◆ Recorded data ◆
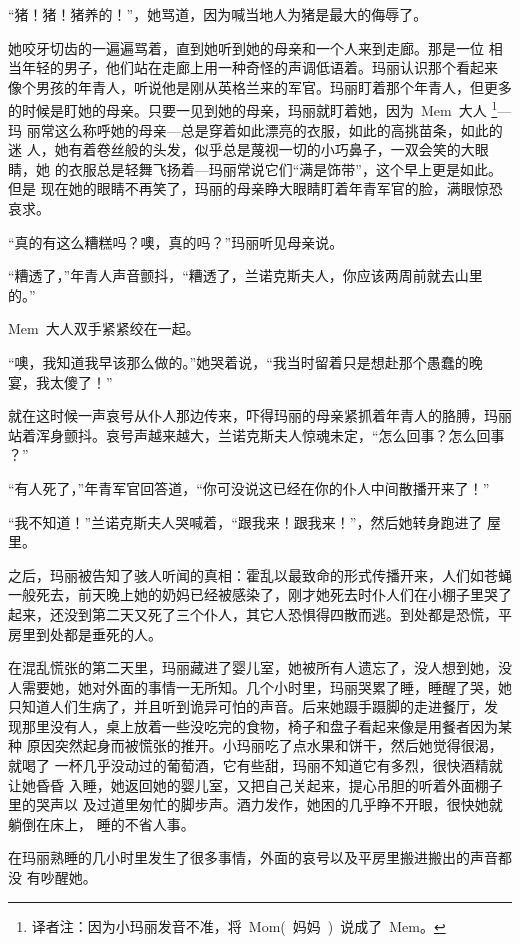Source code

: \documentclass[winfonts,UTF8,cs4size,a4paper,hyperref,fancyhdr,fntef]{ctexbook}
\begin{document}
``猪！猪！猪养的！''，她骂道，因为喊当地人为猪是最大的侮辱了。

她咬牙切齿的一遍遍骂着，直到她听到她的母亲和一个人来到走廊。那是一位
相当年轻的男子，他们站在走廊上用一种奇怪的声调低语着。玛丽认识那个看起来
像个男孩的年青人，听说他是刚从英格兰来的军官。玛丽盯着那个年青人，但更多
的时候是盯她的母亲。只要一见到她的母亲，玛丽就盯着她，因为~Mem~大人
\footnote{译者注：因为小玛丽发音不准，将~Mom(~妈妈~)~说成了~Mem。}---玛
丽常这么称呼她的母亲---总是穿着如此漂亮的衣服，如此的高挑苗条，如此的迷
人，她有着卷丝般的头发，似乎总是蔑视一切的小巧鼻子，一双会笑的大眼睛，她
的衣服总是轻舞飞扬着---玛丽常说它们``满是饰带''，这个早上更是如此。但是
现在她的眼睛不再笑了，玛丽的母亲睁大眼睛盯着年青军官的脸，满眼惊恐哀求。

``真的有这么糟糕吗？噢，真的吗？''玛丽听见母亲说。

``糟透了，''年青人声音颤抖，``糟透了，兰诺克斯夫人，你应该两周前就去山里
的。''

Mem~大人双手紧紧绞在一起。

``噢，我知道我早该那么做的。''她哭着说，``我当时留着只是想赴那个愚蠢的晚
宴，我太傻了！''

就在这时候一声哀号从仆人那边传来，吓得玛丽的母亲紧抓着年青人的胳膊，玛丽
站着浑身颤抖。哀号声越来越大，兰诺克斯夫人惊魂未定，``怎么回事？怎么回事
？''

``有人死了，''年青军官回答道，``你可没说这已经在你的仆人中间散播开来了！''

``我不知道！''兰诺克斯夫人哭喊着，``跟我来！跟我来！''，然后她转身跑进了
屋里。

之后，玛丽被告知了骇人听闻的真相：霍乱以最致命的形式传播开来，人们如苍蝇
一般死去，前天晚上她的奶妈已经被感染了，刚才她死去时仆人们在小棚子里哭了
起来，还没到第二天又死了三个仆人，其它人恐惧得四散而逃。到处都是恐慌，平
房里到处都是垂死的人。

在混乱慌张的第二天里，玛丽藏进了婴儿室，她被所有人遗忘了，没人想到她，没
人需要她，她对外面的事情一无所知。几个小时里，玛丽哭累了睡，睡醒了哭，她
只知道人们生病了，并且听到诡异可怕的声音。后来她蹑手蹑脚的走进餐厅，发
现那里没有人，桌上放着一些没吃完的食物，椅子和盘子看起来像是用餐者因为某种
原因突然起身而被慌张的推开。小玛丽吃了点水果和饼干，然后她觉得很渴，就喝了
一杯几乎没动过的葡萄酒，它有些甜，玛丽不知道它有多烈，很快酒精就让她昏昏
入睡，她返回她的婴儿室，又把自己关起来，提心吊胆的听着外面棚子里的哭声以
及过道里匆忙的脚步声。酒力发作，她困的几乎睁不开眼，很快她就躺倒在床上，
睡的不省人事。

在玛丽熟睡的几小时里发生了很多事情，外面的哀号以及平房里搬进搬出的声音都没
有吵醒她。
\end{document}

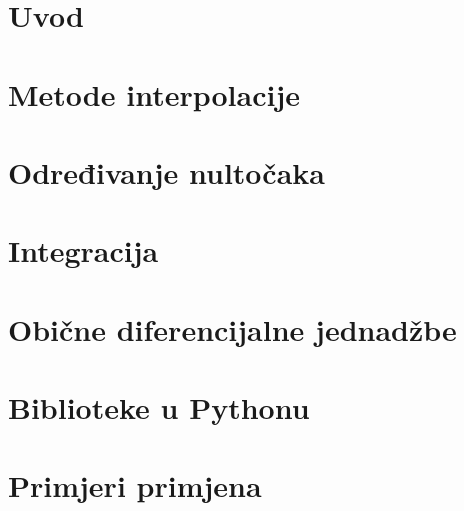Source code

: \maketitle
\newpage
{}
\setcounter{page}{1}

\clearpage

\cleardoublepage
{}

\tableofcontents

\clearpage
{}

\chapter{Uvod}




\chapter{Metode interpolacije}









\chapter{Određivanje nultočaka}






\chapter{Integracija}





\chapter{Obične diferencijalne jednadžbe}



\pagebreak
{}

\chapter{Biblioteke u Pythonu}



\chapter{Primjeri primjena}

◆ Assigned task ◆
A single figure is the whole answer: the number of lines in the listing that contain the word "chapter".

◆ Answer to this problem ◆
7